INFORMATION PROVIDED:
──────────────────────────────
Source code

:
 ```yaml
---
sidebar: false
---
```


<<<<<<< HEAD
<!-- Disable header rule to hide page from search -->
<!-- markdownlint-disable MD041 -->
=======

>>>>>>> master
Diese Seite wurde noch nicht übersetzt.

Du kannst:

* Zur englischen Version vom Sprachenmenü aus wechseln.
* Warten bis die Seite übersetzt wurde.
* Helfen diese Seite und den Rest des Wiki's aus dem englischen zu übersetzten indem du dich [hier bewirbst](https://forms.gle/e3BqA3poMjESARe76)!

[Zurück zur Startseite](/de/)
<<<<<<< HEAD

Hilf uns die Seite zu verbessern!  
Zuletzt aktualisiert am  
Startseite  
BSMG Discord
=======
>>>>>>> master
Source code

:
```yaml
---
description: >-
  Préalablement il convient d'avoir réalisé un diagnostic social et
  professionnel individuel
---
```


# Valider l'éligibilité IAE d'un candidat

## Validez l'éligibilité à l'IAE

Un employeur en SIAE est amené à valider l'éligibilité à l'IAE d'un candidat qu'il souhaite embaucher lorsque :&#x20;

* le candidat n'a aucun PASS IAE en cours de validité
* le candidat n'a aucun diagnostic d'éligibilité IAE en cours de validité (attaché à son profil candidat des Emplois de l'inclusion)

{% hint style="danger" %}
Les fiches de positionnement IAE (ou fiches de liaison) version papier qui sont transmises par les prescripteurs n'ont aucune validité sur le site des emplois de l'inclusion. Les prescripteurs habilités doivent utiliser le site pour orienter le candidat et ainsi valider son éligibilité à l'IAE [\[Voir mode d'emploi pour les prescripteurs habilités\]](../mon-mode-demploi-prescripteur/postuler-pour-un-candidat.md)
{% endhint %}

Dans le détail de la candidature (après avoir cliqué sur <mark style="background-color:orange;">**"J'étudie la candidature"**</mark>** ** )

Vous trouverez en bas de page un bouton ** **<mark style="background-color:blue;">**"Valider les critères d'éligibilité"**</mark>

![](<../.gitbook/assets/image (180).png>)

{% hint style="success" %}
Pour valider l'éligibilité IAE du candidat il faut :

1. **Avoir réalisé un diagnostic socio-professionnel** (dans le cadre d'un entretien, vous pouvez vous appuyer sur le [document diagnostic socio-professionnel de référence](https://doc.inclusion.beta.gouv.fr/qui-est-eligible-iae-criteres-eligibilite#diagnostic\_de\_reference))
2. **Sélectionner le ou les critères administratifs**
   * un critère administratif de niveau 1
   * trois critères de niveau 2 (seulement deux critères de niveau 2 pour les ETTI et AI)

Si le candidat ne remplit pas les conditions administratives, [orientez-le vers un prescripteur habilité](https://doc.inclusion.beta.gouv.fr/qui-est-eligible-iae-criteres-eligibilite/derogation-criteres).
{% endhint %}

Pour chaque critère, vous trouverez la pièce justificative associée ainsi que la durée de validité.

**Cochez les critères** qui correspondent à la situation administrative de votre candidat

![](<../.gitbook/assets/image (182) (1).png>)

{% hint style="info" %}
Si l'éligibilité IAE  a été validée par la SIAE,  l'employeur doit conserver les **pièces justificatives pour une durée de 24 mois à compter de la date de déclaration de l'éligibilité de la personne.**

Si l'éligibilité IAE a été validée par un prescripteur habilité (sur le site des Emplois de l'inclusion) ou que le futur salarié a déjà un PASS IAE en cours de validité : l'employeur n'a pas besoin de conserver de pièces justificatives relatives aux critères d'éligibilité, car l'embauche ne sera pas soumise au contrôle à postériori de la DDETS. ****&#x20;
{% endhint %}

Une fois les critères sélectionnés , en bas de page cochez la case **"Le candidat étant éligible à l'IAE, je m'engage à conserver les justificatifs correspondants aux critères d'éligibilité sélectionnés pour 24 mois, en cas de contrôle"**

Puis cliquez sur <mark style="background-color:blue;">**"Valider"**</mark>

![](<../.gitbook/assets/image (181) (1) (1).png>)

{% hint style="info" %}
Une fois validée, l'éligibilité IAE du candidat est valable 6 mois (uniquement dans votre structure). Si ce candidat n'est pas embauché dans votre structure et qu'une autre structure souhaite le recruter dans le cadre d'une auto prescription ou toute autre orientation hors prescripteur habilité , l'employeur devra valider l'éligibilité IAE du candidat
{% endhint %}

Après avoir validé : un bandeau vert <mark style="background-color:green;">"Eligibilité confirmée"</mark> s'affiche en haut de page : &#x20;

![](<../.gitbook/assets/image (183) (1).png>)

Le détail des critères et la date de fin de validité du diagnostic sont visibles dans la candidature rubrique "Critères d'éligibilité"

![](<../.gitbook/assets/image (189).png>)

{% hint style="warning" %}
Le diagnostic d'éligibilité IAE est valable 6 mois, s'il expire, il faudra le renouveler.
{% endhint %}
──────────────────────────────
AIM OF THE TASK: Only lines that include "gouv" belong in the answer; copy all of them from the listing.

EXERCISE SOLUTION:
1. **Avoir réalisé un diagnostic socio-professionnel** (dans le cadre d'un entretien, vous pouvez vous appuyer sur le [document diagnostic socio-professionnel de référence](https://doc.inclusion.beta.gouv.fr/qui-est-eligible-iae-criteres-eligibilite#diagnostic\_de\_reference))
Si le candidat ne remplit pas les conditions administratives, [orientez-le vers un prescripteur habilité](https://doc.inclusion.beta.gouv.fr/qui-est-eligible-iae-criteres-eligibilite/derogation-criteres).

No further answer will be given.